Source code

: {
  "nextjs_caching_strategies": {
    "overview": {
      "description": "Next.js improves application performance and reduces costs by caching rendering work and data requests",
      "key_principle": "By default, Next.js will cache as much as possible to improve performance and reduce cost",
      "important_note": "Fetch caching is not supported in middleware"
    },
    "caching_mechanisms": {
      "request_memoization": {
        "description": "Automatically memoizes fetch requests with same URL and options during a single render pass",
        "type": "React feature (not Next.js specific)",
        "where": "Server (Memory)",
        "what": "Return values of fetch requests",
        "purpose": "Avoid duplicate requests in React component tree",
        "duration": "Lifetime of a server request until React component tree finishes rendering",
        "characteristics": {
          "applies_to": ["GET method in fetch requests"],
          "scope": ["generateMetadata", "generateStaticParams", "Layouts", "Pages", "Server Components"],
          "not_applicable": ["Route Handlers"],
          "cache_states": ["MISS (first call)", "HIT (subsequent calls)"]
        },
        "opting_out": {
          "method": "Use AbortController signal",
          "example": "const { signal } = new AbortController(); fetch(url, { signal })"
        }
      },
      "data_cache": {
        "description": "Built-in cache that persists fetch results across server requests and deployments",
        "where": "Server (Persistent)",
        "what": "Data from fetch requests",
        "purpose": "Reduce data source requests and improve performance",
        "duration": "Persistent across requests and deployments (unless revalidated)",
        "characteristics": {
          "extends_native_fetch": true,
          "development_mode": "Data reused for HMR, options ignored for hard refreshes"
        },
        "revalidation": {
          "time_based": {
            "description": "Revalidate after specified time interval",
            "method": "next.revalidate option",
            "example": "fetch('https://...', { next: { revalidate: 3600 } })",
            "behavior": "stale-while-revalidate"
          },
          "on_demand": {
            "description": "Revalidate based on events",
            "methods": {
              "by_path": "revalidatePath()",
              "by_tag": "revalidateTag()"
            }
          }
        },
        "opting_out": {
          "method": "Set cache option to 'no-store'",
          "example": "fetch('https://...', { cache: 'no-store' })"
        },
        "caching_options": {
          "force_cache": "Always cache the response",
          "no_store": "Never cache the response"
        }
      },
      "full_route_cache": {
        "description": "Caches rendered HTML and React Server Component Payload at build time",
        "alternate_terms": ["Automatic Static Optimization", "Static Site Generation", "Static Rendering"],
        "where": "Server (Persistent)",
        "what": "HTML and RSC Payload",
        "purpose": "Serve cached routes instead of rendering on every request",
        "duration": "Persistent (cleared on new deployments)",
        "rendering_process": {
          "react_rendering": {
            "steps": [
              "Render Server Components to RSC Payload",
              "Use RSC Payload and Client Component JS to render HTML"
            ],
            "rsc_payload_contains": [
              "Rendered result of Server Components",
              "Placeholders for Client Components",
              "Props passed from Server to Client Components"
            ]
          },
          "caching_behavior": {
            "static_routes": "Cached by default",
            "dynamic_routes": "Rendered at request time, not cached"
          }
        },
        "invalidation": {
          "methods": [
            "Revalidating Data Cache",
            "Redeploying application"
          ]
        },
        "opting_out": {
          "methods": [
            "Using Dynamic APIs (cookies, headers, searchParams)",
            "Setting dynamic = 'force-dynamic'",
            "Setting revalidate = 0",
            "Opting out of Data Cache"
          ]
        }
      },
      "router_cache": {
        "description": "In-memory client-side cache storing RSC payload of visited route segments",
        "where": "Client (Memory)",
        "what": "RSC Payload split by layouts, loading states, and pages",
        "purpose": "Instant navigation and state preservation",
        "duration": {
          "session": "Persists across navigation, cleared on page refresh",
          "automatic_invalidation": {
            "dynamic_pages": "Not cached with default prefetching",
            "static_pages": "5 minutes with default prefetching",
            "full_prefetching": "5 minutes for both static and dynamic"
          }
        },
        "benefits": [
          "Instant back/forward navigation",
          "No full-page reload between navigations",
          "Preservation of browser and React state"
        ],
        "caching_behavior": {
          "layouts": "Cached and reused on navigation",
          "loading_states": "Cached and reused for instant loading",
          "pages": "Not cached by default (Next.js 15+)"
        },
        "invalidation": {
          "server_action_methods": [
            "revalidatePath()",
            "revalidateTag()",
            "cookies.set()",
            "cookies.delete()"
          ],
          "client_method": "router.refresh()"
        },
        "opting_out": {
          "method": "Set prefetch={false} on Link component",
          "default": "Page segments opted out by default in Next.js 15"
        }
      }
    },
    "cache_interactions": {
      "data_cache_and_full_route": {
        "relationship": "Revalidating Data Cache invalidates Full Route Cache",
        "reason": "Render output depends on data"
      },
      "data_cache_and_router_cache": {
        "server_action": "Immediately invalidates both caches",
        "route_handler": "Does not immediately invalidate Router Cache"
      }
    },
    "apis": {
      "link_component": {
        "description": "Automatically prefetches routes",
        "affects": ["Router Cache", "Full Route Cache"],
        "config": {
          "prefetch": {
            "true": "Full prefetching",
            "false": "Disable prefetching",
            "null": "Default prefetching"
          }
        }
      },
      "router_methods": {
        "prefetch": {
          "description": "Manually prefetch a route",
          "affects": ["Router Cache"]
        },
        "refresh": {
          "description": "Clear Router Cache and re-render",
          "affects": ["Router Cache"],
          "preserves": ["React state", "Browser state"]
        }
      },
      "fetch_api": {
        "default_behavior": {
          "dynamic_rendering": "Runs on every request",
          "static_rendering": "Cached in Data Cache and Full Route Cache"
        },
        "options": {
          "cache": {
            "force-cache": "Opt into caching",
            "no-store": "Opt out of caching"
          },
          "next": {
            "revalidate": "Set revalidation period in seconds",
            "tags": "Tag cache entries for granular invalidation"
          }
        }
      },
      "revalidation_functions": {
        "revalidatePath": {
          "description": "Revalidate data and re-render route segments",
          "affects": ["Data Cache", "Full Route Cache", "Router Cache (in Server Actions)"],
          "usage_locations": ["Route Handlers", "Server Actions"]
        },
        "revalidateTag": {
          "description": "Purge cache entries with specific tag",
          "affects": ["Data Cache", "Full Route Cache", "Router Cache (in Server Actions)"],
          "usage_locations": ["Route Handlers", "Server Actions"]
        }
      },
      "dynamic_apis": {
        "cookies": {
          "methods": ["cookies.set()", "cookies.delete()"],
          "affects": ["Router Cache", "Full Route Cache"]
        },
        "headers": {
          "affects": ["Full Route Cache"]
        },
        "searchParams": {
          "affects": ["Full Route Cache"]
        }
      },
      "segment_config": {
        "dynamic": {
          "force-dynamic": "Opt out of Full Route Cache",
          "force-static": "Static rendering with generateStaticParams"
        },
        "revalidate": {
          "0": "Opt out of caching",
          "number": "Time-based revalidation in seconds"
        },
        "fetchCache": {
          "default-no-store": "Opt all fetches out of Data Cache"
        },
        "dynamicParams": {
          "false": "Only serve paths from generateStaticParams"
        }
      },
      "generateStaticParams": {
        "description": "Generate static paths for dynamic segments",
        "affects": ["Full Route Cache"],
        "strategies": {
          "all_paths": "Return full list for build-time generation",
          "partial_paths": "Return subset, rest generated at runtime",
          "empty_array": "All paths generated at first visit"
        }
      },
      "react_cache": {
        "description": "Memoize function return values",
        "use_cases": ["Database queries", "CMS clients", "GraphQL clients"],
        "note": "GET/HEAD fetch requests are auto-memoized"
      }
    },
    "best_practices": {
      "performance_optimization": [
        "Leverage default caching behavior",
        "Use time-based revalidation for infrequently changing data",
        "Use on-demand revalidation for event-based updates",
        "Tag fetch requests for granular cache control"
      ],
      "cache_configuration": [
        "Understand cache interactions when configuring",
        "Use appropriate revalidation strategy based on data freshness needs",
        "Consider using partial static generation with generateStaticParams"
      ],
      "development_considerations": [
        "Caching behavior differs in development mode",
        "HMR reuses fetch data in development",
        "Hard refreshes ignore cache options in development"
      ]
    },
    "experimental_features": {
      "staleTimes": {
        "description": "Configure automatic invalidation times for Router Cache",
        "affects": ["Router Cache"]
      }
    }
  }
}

........

Give back, exactly and with nothing added, the lines from the line containing "automatic invalidation times" through the final line of the records above, both of them included.

Solution
        "description": "Configure automatic invalidation times for Router Cache",
        "affects": ["Router Cache"]
      }
    }
  }
}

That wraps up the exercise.